Mésoamérique & Mésopotamie, 30/07/16

Pourquoi des peuples dont on est sûr qu’ils n’ont jamais eu de contact mettent-ils en place à un moment de leur histoire les mêmes rites ou les mêmes institutions ? C’est en tout cas ce qui se passe entre la Mésoamérique et la Mésopotamie, par exemple entre la civilisation maya et la civilisation assyrienne...

Dès qu’on rencontre l’Histoire antique (en 6e, en 4e ?), on peut être frappé par les correspondances entre une ziggurat assyrienne et un temple maya. Alors que je parcours la terre maya, cette ressemblance me devient une obsession.

Pyramide et temple de Kukulkán, Chichén Itzá, Yucatán, juillet 2016

La ressemblance est d’autant plus étrange que rien ne semble rapprocher l’art précolombien et les bas-reliefs de Ninive. Malgré les différences importantes entre ces civilisations et au-delà de particularismes régionaux, elle est d’abord formelle : structure pyramidale à degrés, escaliers monumentaux, caractère généralement plein... Elle est aussi fonctionnelle : astronomique (ces pyramides sont des outils de compréhension et de prédiction du mouvement des astres) aussi bien que religieuse (elles visent à approcher les forces célestes, à faciliter leur agrément d’offrandes et de sacrifices, effectués par les prêtres-chefs d’une société théocratique elle-même pyramidale...)

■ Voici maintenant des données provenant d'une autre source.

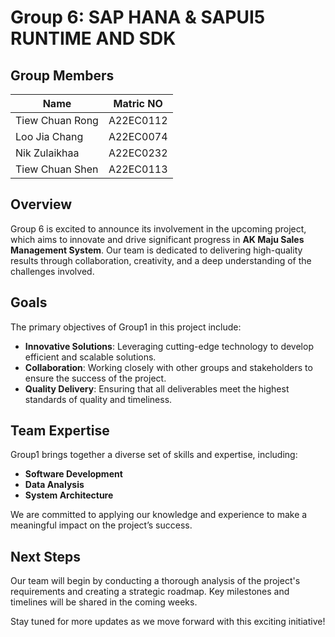 # Group 6: SAP HANA & SAPUI5 RUNTIME AND SDK
## Group Members
|Name|Matric NO|
|------|------|
| Tiew Chuan Rong | A22EC0112 |
| Loo Jia Chang | A22EC0074 |
| Nik Zulaikhaa | A22EC0232 |
| Tiew Chuan Shen | A22EC0113 |

## Overview
Group 6 is excited to announce its involvement in the upcoming project, which aims to innovate and drive significant progress in **AK Maju Sales Management System**. Our team is dedicated to delivering high-quality results through collaboration, creativity, and a deep understanding of the challenges involved.

## Goals
The primary objectives of Group1 in this project include:
- **Innovative Solutions**: Leveraging cutting-edge technology to develop efficient and scalable solutions.
- **Collaboration**: Working closely with other groups and stakeholders to ensure the success of the project.
- **Quality Delivery**: Ensuring that all deliverables meet the highest standards of quality and timeliness.

## Team Expertise
Group1 brings together a diverse set of skills and expertise, including:
- **Software Development**
- **Data Analysis**
- **System Architecture**

We are committed to applying our knowledge and experience to make a meaningful impact on the project’s success.

## Next Steps
Our team will begin by conducting a thorough analysis of the project's requirements and creating a strategic roadmap. Key milestones and timelines will be shared in the coming weeks.

Stay tuned for more updates as we move forward with this exciting initiative!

Ruines d’une des ziggurat d’Assur [Qalʿat Sharqat, Irak]

Or l’apparition de ces édifices est intervenue à des moments similaires du développement historique des deux sociétés. On peut en juger par un récapitulatif de quelques grands jalons :

Chronologie comparée

Entrer dans les détails ferait exploser ce cadre. Mais le constat d’un développement parallèle du monde assyrien et du monde maya, à quelques milliers de kilomètres d’écart et à quelques centaines d’années d’écart, s’impose. À partir de l’utilisation de l’écriture, cet écart* est d’ailleurs remarquablement stable, entre 1,5 et 2 millénaires.

Pyramide et temple Nohoch-Mul, Koba, Yucatán, juillet 2016

Ce n’est pas un cas isolé : on pourrait relever de la même façon l’étonnante similitude entre les sacrifices humains à grande échelle des Aztèques et ceux de Benin City ; ou encore la parenté surprenante entre les fils du soleil qu’étaient aussi bien l’Inca que Pharaon...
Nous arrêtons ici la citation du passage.